### Aim of the exercise
Nothing but text lines should be duplicated: start with the first line of the listing below and stop after the line holding "As seen in the", omitting pictures.

=== Task data ===

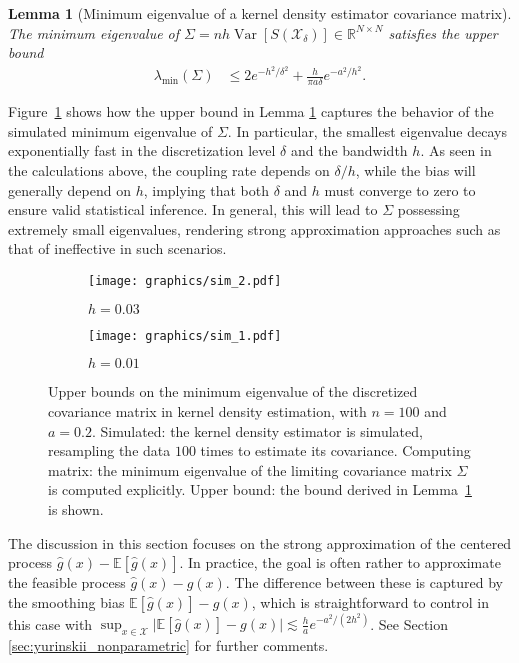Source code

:\documentclass[11pt,lof]{puthesis}
\newcommand{\R}{\ensuremath{\mathbb{R}}}
\newcommand{\E}{\ensuremath{\mathbb{E}}}
\newcommand{\cX}{\ensuremath{\mathcal{X}}}
\DeclareMathOperator{\Var}{Var}
\theoremstyle{break}
\newtheorem{lemma}{Lemma}[section]
\theoremstyle{proof}
\begin{document}
\begin{lemma}[Minimum eigenvalue of a
  kernel density estimator covariance matrix]%
  \label{lem:yurinskii_kde_eigenvalue}
  The minimum eigenvalue of
  $\Sigma=n h\Var[S(\cX_\delta)] \in \R^{N \times N}$
  satisfies the upper bound
  \begin{align*}
    \lambda_{\min}(\Sigma)
    &\leq
    2 e^{-h^2/\delta^2}
    + \frac{h}{\pi a \delta}
    e^{-a^2 / h^2}.
  \end{align*}
\end{lemma}
%
Figure~\ref{fig:yurinskii_min_eig} shows how the upper bound in Lemma
\ref{lem:yurinskii_kde_eigenvalue} captures the behavior of the simulated
minimum
eigenvalue of $\Sigma$. In particular, the smallest eigenvalue decays
exponentially fast in the discretization level $\delta$ and the bandwidth $h$.
As seen in the calculations above, the coupling rate depends on $\delta / h$,
while the bias will generally depend on $h$, implying that both $\delta$ and
$h$ must converge to zero to ensure valid statistical inference. In general,
this will lead to $\Sigma$ possessing extremely small eigenvalues, rendering
strong approximation approaches such as that of \citet{li2020uniform}
ineffective in such scenarios.
%
\begin{figure}[t]
  \centering
  \begin{subfigure}{0.49\textwidth}
    \centering
    \texttt{[image: graphics/sim\_2.pdf]}
    \caption{$h = 0.03$}
  \end{subfigure}
  \begin{subfigure}{0.49\textwidth}
    \centering
    \texttt{[image: graphics/sim\_1.pdf]}
    \caption{$h = 0.01$}
  \end{subfigure}
  \caption[Minimum eigenvalue of the kernel density covariance matrix]{
    Upper bounds on the minimum eigenvalue of the discretized covariance
    matrix in kernel density estimation,
    with $n=100$ and $a = 0.2$.
    Simulated: the kernel density estimator is simulated,
    resampling the data $100$ times
    to estimate its covariance.
    Computing matrix: the minimum eigenvalue of the limiting covariance
    matrix $\Sigma$ is computed explicitly.
    Upper bound: the bound derived in
    Lemma~\ref{lem:yurinskii_kde_eigenvalue}
    is shown.
  }
  \label{fig:yurinskii_min_eig}
\end{figure}

The discussion in this section focuses on the strong approximation of the
centered process $\hat g(x)-\E [ \hat g(x) ]$. In practice, the goal is often
rather to approximate the feasible process $\hat g(x)- g(x)$. The difference
between these is captured by the smoothing bias $\E [ \hat g(x) ] - g(x)$,
which is straightforward to control in this case with
$\sup_{x \in \cX} \big| \E [ \hat g(x) ] - g(x) \big|
\lesssim \frac{h}{a} e^{-a^2 / (2 h^2)}$.
See Section \ref{sec:yurinskii_nonparametric} for further
comments.
\end{document}
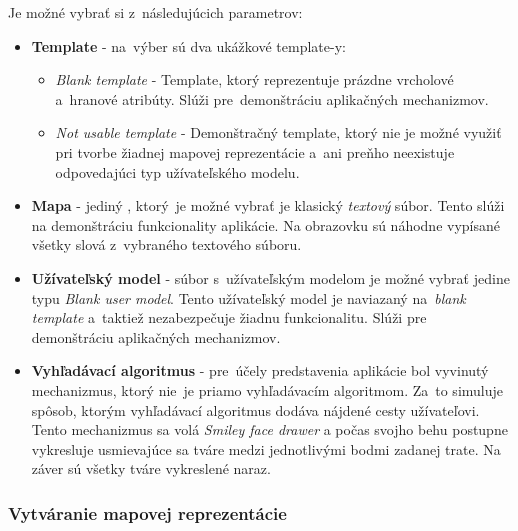 \documentclass[12pt,a4paper]{report}
\begin{document}
Je možné vybrať si z~následujúcich parametrov:
\begin{itemize}
    \item \textbf{Template} - na~výber sú dva ukážkové template-y:
    \begin{itemize}
        \item \textit{Blank template} - Template, ktorý reprezentuje prázdne vrcholové a~hranové atribúty. Slúži pre~demonštráciu aplikačných mechanizmov.
        \item \textit{Not usable template} - Demonštračný template, ktorý nie je možné využiť pri tvorbe žiadnej mapovej reprezentácie a~ani preňho neexistuje odpovedajúci typ užívateľského modelu.
    \end{itemize}
    \item \textbf{Mapa} - jediný , ktorý~je možné vybrať je klasický \textit{textový} súbor. Tento  slúži na demonštráciu funkcionality aplikácie. Na obrazovku sú náhodne vypísané všetky slová z~vybraného textového súboru.
    \item \textbf{Užívateľský model} - súbor s~užívateľským modelom je možné vybrať jedine typu \textit{Blank user model}. Tento užívateľský model je naviazaný na~\textit{blank template} a~taktiež nezabezpečuje žiadnu funkcionalitu. Slúži pre demonštráciu aplikačných mechanizmov.
    \item \textbf{Vyhľadávací algoritmus} - pre~účely predstavenia aplikácie bol vyvinutý mechanizmus, ktorý nie~je priamo vyhľadávacím algoritmom. Za~to simuluje spôsob, ktorým vyhľadávací algoritmus dodáva nájdené cesty užívateľovi. Tento mechanizmus sa volá \textit{Smiley face drawer} a počas svojho behu postupne vykresluje usmievajúce sa tváre medzi jednotlivými bodmi zadanej trate. Na záver sú všetky tváre vykreslené naraz. 
\end{itemize}

\subsubsection{Vytváranie mapovej reprezentácie}

\begin{figure}[h]\centering
{}
\end{figure}
\end{document}
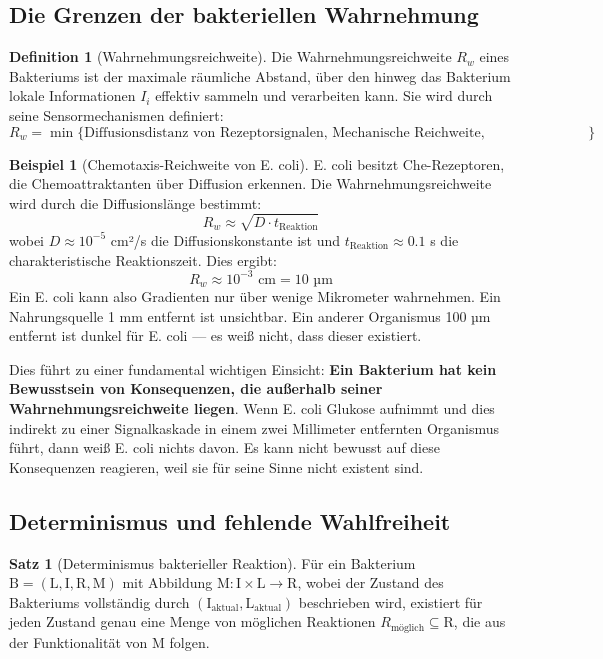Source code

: \documentclass[a4paper,12pt]{article}
\theoremstyle{definition}
\newtheorem{definition}{Definition}
\newtheorem{beispiel}{Beispiel}
\newtheorem{satz}{Satz}
\begin{document}
\subsection{Die Grenzen der bakteriellen Wahrnehmung}

\begin{definition}[Wahrnehmungsreichweite]
Die Wahrnehmungsreichweite $R_w$ eines Bakteriums ist der maximale räumliche Abstand, über den hinweg das Bakterium lokale Informationen $I_i$ effektiv sammeln und verarbeiten kann. Sie wird durch seine Sensormechanismen definiert:
\[
R_w = \min\{\text{Diffusionsdistanz von Rezeptorsignalen, Mechanische Reichweite, Elektrochemische Reichweite}\}
\]
\end{definition}

\begin{beispiel}[Chemotaxis-Reichweite von E. coli]
E. coli besitzt Che-Rezeptoren, die Chemoattraktanten über Diffusion erkennen. Die Wahrnehmungsreichweite wird durch die Diffusionslänge bestimmt:
\[
R_w \approx \sqrt{D \cdot t_{\text{Reaktion}}}
\]
wobei $D \approx 10^{-5}$ cm²/s die Diffusionskonstante ist und $t_{\text{Reaktion}} \approx 0.1$ s die charakteristische Reaktionszeit. Dies ergibt:
\[
R_w \approx 10^{-3} \text{ cm} = 10 \text{ µm}
\]
Ein E. coli kann also Gradienten nur über wenige Mikrometer wahrnehmen. Ein Nahrungsquelle 1 mm entfernt ist unsichtbar. Ein anderer Organismus 100 µm entfernt ist dunkel für E. coli --- es weiß nicht, dass dieser existiert.
\end{beispiel}

Dies führt zu einer fundamental wichtigen Einsicht: \textbf{Ein Bakterium hat kein Bewusstsein von Konsequenzen, die außerhalb seiner Wahrnehmungsreichweite liegen}. Wenn E. coli Glukose aufnimmt und dies indirekt zu einer Signalkaskade in einem zwei Millimeter entfernten Organismus führt, dann weiß E. coli nichts davon. Es kann nicht bewusst auf diese Konsequenzen reagieren, weil sie für seine Sinne nicht existent sind.

\subsection{Determinismus und fehlende Wahlfreiheit}

\begin{satz}[Determinismus bakterieller Reaktion]
\label{satz:determinismus}
Für ein Bakterium $\text{B} = (\text{L}, \text{I}, \text{R}, \text{M})$ mit Abbildung $\text{M}: \text{I} \times \text{L} \to \text{R}$, wobei der Zustand des Bakteriums vollständig durch $(\text{I}_{\text{aktual}}, \text{L}_{\text{aktual}})$ beschrieben wird, existiert für jeden Zustand genau eine Menge von möglichen Reaktionen $R_{\text{möglich}} \subseteq \text{R}$, die aus der Funktionalität von $\text{M}$ folgen.
\end{satz}
\end{document}
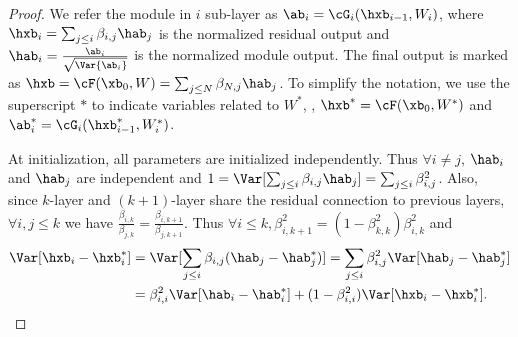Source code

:\begin{proof}

We refer the module in $i$ sub-layer as $\ab_i = \cG_i(\hxb_{i-1}, W_i)$, where $\hxb_{i} = \sum_{j\leq i} \beta_{i, j} \hab_j$ is the normalized residual output and $\hab_i = \frac{\ab_i}{\sqrt{\Var{\ab_i}}}$ is the normalized module output. 
The final output is marked as $\hxb = \cF(\xb_0, W) = \sum_{j\leq N} \beta_{N, j} \hab_j$.
To simplify the notation, we use the superscript $*$ to indicate variables related to $W^*$, \eg, $\hxb^* = \cF(\xb_0, W^*)$ and $\ab_i^* = \cG_i(\hxb^*_{i-1}, W^*_i)$.

At initialization, all parameters are initialized independently.
Thus $\forall i \neq j$, $\hab_i$ and $\hab_j$ are independent and $1 = \Var[\sum_{j\le i} \beta_{i, j}\hab_j] = \sum_{j \le i} \beta_{i, j}^2$. 
Also, since $k$-layer and $(k+1)$-layer share the residual connection to previous layers, $\forall i, j \leq k$ we have $\frac{\beta_{i, k}}{\beta_{j, k}} = \frac{\beta_{i, k+1}}{\beta_{j, k+1}}$.
Thus $\forall i \leq k, \beta^2_{i, k + 1} = (1 - \beta^2_{k, k}) \beta^2_{i, k}$ and 
\begin{align}
\Var[\hxb_i - \hxb^*_i] & = \Var[\sum_{j \leq i} \beta_{i, j} (\hab_j - \hab_j^*)] = \sum_{j \leq i} \beta^2_{i, j} \Var[\hab_j - \hab_j^*] \nonumber\\
& = \beta^2_{i, i} \Var[\hab_i - \hab_i^*] + (1 - \beta^2_{i, i}) \Var[\hxb_i - \hxb^*_i]. \label{eqn:recurrent}
\end{align}


\end{proof}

===

### Response to the exercise
Source code

:\documentclass[11pt,lof]{puthesis}
\newcommand{\R}{\ensuremath{\mathbb{R}}}
\newcommand{\E}{\ensuremath{\mathbb{E}}}
\newcommand{\cX}{\ensuremath{\mathcal{X}}}
\DeclareMathOperator{\Var}{Var}
\theoremstyle{break}
\newtheorem{lemma}{Lemma}[section]
\theoremstyle{proof}
\begin{document}
\begin{lemma}[Minimum eigenvalue of a
  kernel density estimator covariance matrix]%
  \label{lem:yurinskii_kde_eigenvalue}
  The minimum eigenvalue of
  $\Sigma=n h\Var[S(\cX_\delta)] \in \R^{N \times N}$
  satisfies the upper bound
  \begin{align*}
    \lambda_{\min}(\Sigma)
    &\leq
    2 e^{-h^2/\delta^2}
    + \frac{h}{\pi a \delta}
    e^{-a^2 / h^2}.
  \end{align*}
\end{lemma}
%
Figure~\ref{fig:yurinskii_min_eig} shows how the upper bound in Lemma
\ref{lem:yurinskii_kde_eigenvalue} captures the behavior of the simulated
minimum
eigenvalue of $\Sigma$. In particular, the smallest eigenvalue decays
exponentially fast in the discretization level $\delta$ and the bandwidth $h$.
As seen in the calculations above, the coupling rate depends on $\delta / h$,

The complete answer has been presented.